Shikwati - No caso da Alemanha, somente a infra-estrutura
destruída tinha de ser reparada. Apesar da crise econômica
da República de Weimar, a Alemanha era um país altamente
industrializado antes da guerra. Os prejuízos criados pelo
tsunami na Tailândia também podem ser consertados com
um pouco de dinheiro e alguma ajuda à reconstrução. A
África, porém, precisa dar os primeiros passos na
modernidade por conta própria. Deve haver uma mudança de
mentalidade. Temos de parar de nos considerar mendigos.
Hoje em dia os africanos só se vêem como vítimas. Por outro
lado, ninguém pode realmente imaginar um africano como um
homem de negócios. Para mudar a situação atual, seria útil
se as organizações de ajuda saíssem.
DS - Se fizessem isso, muitos empregos seriam perdidos
imediatamente.
Shikwati - Empregos que foram criados artificialmente, para
começar, e que distorcem a realidade. Os empregos nas
organizações estrangeiras de ajuda são muito apreciados, é
claro, e elas podem ser muito seletivas na escolha das
melhores pessoas. Quando uma organização de ajuda
precisa de um motorista, dezenas de pessoas se candidatam.

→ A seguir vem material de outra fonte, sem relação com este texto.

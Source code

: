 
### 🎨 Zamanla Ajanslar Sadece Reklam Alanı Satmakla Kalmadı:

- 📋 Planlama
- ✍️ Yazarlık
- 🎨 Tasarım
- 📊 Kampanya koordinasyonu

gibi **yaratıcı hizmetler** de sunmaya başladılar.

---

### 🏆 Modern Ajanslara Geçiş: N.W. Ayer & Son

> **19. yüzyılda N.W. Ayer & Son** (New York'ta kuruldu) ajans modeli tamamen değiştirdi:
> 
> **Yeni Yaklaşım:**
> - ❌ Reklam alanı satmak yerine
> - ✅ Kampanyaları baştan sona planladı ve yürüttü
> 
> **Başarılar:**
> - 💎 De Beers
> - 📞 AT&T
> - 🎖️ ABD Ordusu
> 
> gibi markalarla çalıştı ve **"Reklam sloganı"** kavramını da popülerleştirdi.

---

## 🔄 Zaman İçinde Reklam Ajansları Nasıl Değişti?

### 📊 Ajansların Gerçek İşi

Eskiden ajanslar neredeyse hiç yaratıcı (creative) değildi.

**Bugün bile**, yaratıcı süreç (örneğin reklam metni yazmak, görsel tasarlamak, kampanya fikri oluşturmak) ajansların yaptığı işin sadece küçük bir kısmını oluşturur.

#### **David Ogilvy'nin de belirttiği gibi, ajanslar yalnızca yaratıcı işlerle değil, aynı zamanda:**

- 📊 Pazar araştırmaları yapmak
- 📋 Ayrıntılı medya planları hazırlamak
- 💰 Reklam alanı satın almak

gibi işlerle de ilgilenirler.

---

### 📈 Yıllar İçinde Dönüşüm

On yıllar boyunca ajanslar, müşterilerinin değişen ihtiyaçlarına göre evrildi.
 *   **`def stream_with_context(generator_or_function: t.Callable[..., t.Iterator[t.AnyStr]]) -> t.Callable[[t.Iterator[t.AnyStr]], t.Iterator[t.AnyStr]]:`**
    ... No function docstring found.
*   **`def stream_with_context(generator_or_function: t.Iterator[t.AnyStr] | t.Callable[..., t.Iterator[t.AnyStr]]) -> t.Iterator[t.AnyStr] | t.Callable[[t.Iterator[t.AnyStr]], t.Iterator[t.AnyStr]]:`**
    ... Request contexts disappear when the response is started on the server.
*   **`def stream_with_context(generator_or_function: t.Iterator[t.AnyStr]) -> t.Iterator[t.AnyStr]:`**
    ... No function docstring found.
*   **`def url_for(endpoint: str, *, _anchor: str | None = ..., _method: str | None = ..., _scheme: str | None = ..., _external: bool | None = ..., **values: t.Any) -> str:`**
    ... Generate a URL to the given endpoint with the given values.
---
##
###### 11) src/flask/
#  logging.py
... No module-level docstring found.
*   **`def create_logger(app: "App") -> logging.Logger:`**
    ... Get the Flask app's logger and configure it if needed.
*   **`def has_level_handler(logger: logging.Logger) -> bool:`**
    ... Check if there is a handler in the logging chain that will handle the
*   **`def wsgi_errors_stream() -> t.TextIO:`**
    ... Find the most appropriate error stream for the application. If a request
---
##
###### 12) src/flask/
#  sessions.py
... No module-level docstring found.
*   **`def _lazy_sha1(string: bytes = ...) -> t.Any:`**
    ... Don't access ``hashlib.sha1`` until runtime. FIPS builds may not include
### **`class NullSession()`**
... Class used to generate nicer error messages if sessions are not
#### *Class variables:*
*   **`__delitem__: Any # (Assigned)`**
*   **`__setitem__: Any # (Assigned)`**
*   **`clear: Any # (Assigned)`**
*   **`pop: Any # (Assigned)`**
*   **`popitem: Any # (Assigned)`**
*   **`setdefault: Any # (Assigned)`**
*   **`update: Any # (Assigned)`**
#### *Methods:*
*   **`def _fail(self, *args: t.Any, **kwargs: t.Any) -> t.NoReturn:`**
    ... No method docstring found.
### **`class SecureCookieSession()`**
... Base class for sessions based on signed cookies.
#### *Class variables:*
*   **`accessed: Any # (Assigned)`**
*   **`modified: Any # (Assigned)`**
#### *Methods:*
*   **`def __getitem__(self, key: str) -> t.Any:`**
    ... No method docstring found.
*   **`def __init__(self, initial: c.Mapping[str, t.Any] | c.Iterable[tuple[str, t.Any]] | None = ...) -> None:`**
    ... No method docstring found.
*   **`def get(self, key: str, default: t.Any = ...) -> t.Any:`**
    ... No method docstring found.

E como é inaceitável que o motorista só fale sua língua tribal,
o candidato também deve falar inglês fluentemente --e, de
preferência, ter boas maneiras. Então você acaba com um
bioquímico africano dirigindo o carro de um funcionário da
ajuda, distribuindo comida européia e forçando os
agricultores locais a deixar seu trabalho. É simplesmente
loucura!
DS - O governo alemão se orgulha exatamente de monitorar
os receptores de suas verbas.
Shikwati - E qual é o resultado? Um desastre. O governo
alemão jogou dinheiro diretamente para o presidente de
Ruanda, Paul Kagame, um homem que tem na consciência a
morte de um milhão de pessoas --que seu exército matou no
país vizinho, o Congo.
DS - O que os alemães deveriam fazer?
Shikwati - Se eles realmente querem combater a pobreza,
deveriam parar totalmente a ajuda ao desenvolvimento e dar
à África a oportunidade de garantir sua sobrevivência.
Atualmente a África é como uma criança que chora
imediatamente para que a babá venha quando há algo
errado. A África deveria se erguer sobre os próprios pés.